See also #115 and #145

chris001 commented 2 years ago

I guess Virtualmin should run this command every time it installs new certs, or just configure BIND to automatically do full DNSSEC maintenance with the config settings and BIND policies.

sudo /usr/sbin/virtualmin modify-dns --all-domains --sync-tlsa
sudo /usr/sbin/rndc reload

Edited, need to reload records.

chris001 commented 2 years ago

The following SHOULD work for testing. It enables you to upgrade BIND settings to use the newest features that let it handle KSK and ZSK key refreshing/rotation, so that expired keys won't be used beyond their TTL expiration by caching internet DNS servers, causing DNSSEC failure on your domain and secure DNSSEC validating internet clients unable to access your domain due to DNSSEC key mismatch between your cached key which they have retrieved from their caching DNS resolver, and your new key published recently on your domain's DNS authoritative name server:

BIND configuration, change this setting from: auto-dnssec maintain; to dnssec-policy alg13-ksk-unlimited-zsk-60day;

BIND policy file:

dnssec-policy alg13-ksk-unlimited-zsk-60day {
     keys {
         ksk key-directory lifetime unlimited algorithm ECDSAP256SHA256;
         zsk key-directory lifetime P60D algorithm ECDSAP256SHA256;
     };
};
jcameron commented 2 years ago

So, Virtualmin should already be running the equivalent of modify-dns --sync-tlsa after renewing a Let's Encrypt cert, or in fact any time an SSL cert is updated. I wonder, is it perhaps just not restarting BIND properly?

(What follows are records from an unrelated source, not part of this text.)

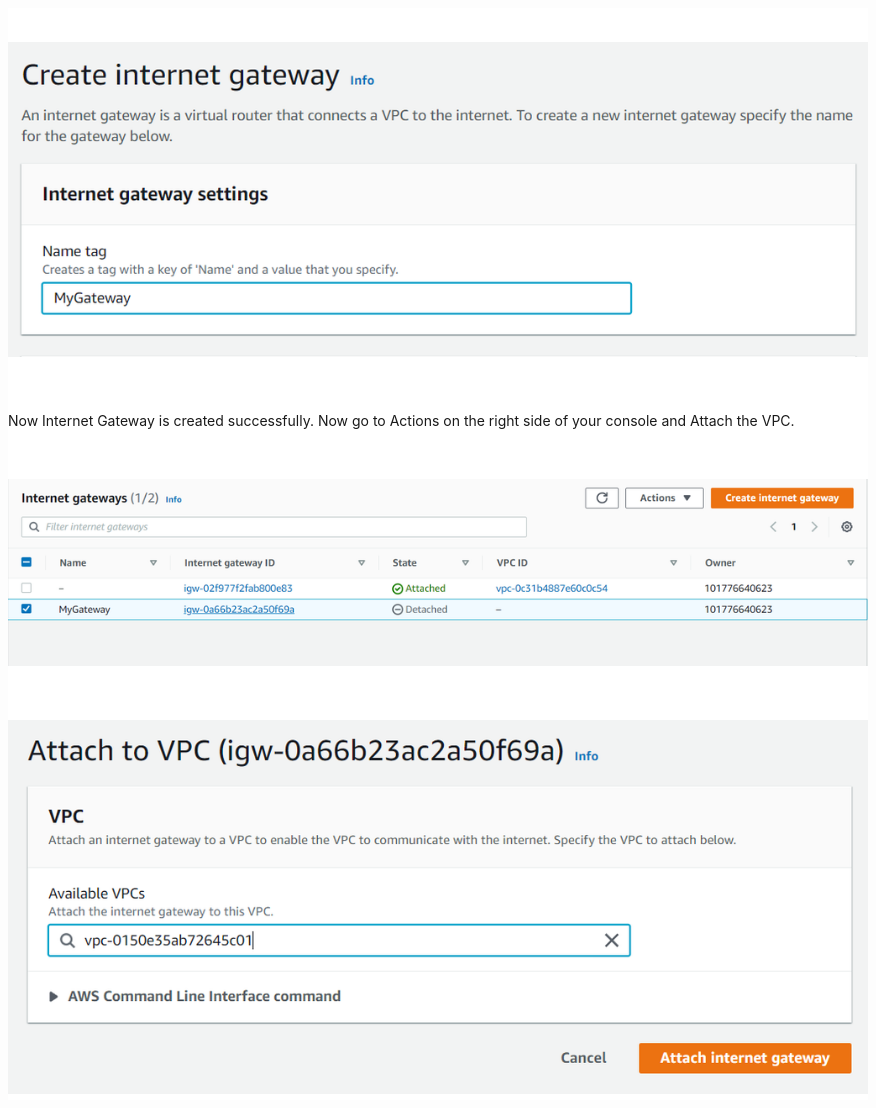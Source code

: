 <br/>

![ ](/images/decoding_vpc/step-10.2.png " ")

<br/>

Now Internet Gateway is created successfully. Now go to Actions on the right side of your console and Attach the VPC.
 
<br/>

![ ](/images/decoding_vpc/step-10.3.png " ")


<br/>

![ ](/images/decoding_vpc/step-10.4.png " ")
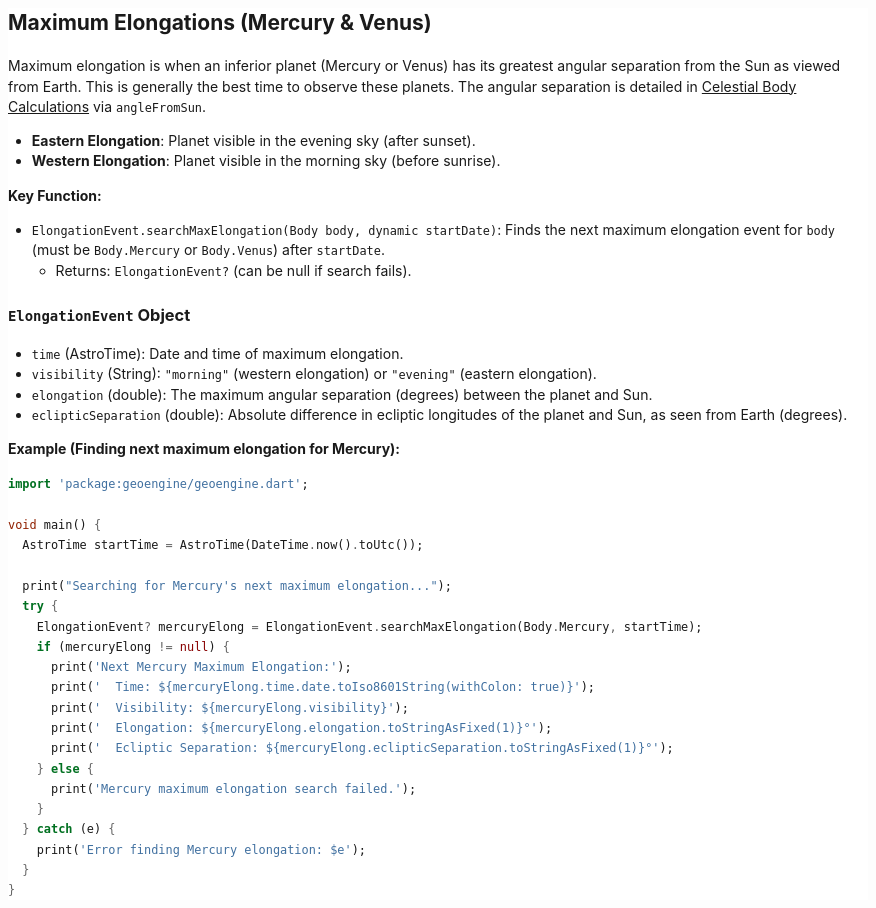 ## Maximum Elongations (Mercury & Venus)

Maximum elongation is when an inferior planet (Mercury or Venus) has its greatest angular separation from the Sun as viewed from Earth. This is generally the best time to observe these planets. The angular separation is detailed in [Celestial Body Calculations](../bodies/README.md#other-body-specific-information) via `angleFromSun`.
-   **Eastern Elongation**: Planet visible in the evening sky (after sunset).
-   **Western Elongation**: Planet visible in the morning sky (before sunrise).

**Key Function:**
-   `ElongationEvent.searchMaxElongation(Body body, dynamic startDate)`: Finds the next maximum elongation event for `body` (must be `Body.Mercury` or `Body.Venus`) after `startDate`.
    -   Returns: `ElongationEvent?` (can be null if search fails).

### `ElongationEvent` Object
-   `time` (AstroTime): Date and time of maximum elongation.
-   `visibility` (String): `"morning"` (western elongation) or `"evening"` (eastern elongation).
-   `elongation` (double): The maximum angular separation (degrees) between the planet and Sun.
-   `eclipticSeparation` (double): Absolute difference in ecliptic longitudes of the planet and Sun, as seen from Earth (degrees).

**Example (Finding next maximum elongation for Mercury):**
```dart
import 'package:geoengine/geoengine.dart';

void main() {
  AstroTime startTime = AstroTime(DateTime.now().toUtc());
  
  print("Searching for Mercury's next maximum elongation...");
  try {
    ElongationEvent? mercuryElong = ElongationEvent.searchMaxElongation(Body.Mercury, startTime);
    if (mercuryElong != null) {
      print('Next Mercury Maximum Elongation:');
      print('  Time: ${mercuryElong.time.date.toIso8601String(withColon: true)}');
      print('  Visibility: ${mercuryElong.visibility}');
      print('  Elongation: ${mercuryElong.elongation.toStringAsFixed(1)}°');
      print('  Ecliptic Separation: ${mercuryElong.eclipticSeparation.toStringAsFixed(1)}°');
    } else {
      print('Mercury maximum elongation search failed.');
    }
  } catch (e) {
    print('Error finding Mercury elongation: $e');
  }
}
```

chris001 commented 2 years ago

Yes, you do need to reload the DNS zone records with that rndc reload, if not, BIND continues to serve the stale invalid TLSA records until their TTL expires, which could be days or weeks, during which time all fully secure anti-MIM attack DNSSEC DANE TLSA validating mail servers will refuse to connect to your mail server because the cert received is not equal to the cert for that service port in the zone's TLSA record.

jcameron commented 2 years ago

Odd that Virtualmin isn't doing this automatically, because it should be already sending the reload signal to BIND after any records are updated.

If you use the DNS Records page in the Virtualmin UI to add a test record to a domain, can it be queried immediately?

chris001 commented 2 years ago

Just added new record thru DNS Records page in Virtualmin UI, and you're right it queries immediately. However, as doing the modify-dns --sync-tlsa command, resulted in TLSA records continued to remain invalid for some time. Probably the reason the new valid TLSA records started to appear and DANE validated MTA mail connections working is due to the DNS zone default TTL 3600 seconds (one hour) had passed, and after that time, the cached TLSA records expired on internet caching DNS resolvers, so they loaded the new TLSA records from this authoritative server.

jcameron commented 2 years ago

Oh yeah, the TTL could cause this. Are the records still out of date if you query the nameserver on your Virtualmin system directly?

chris001 commented 2 years ago

The records are up to date when you query the Virtualmin system directly, and when you query some internet resolvers such as CF 1.0.0.1 apparently doesn't cache for the zone TTL (?), however you get stale records for maybe a minute when you query the popular 8.8.8.8. Test it yourself, make a new DNS AAAA address record, nslookup it locally, on CF, and on google. Modify the same AAAA record address, look it up locally, on CF it should be the new one, and google is still the old one, just for a short time.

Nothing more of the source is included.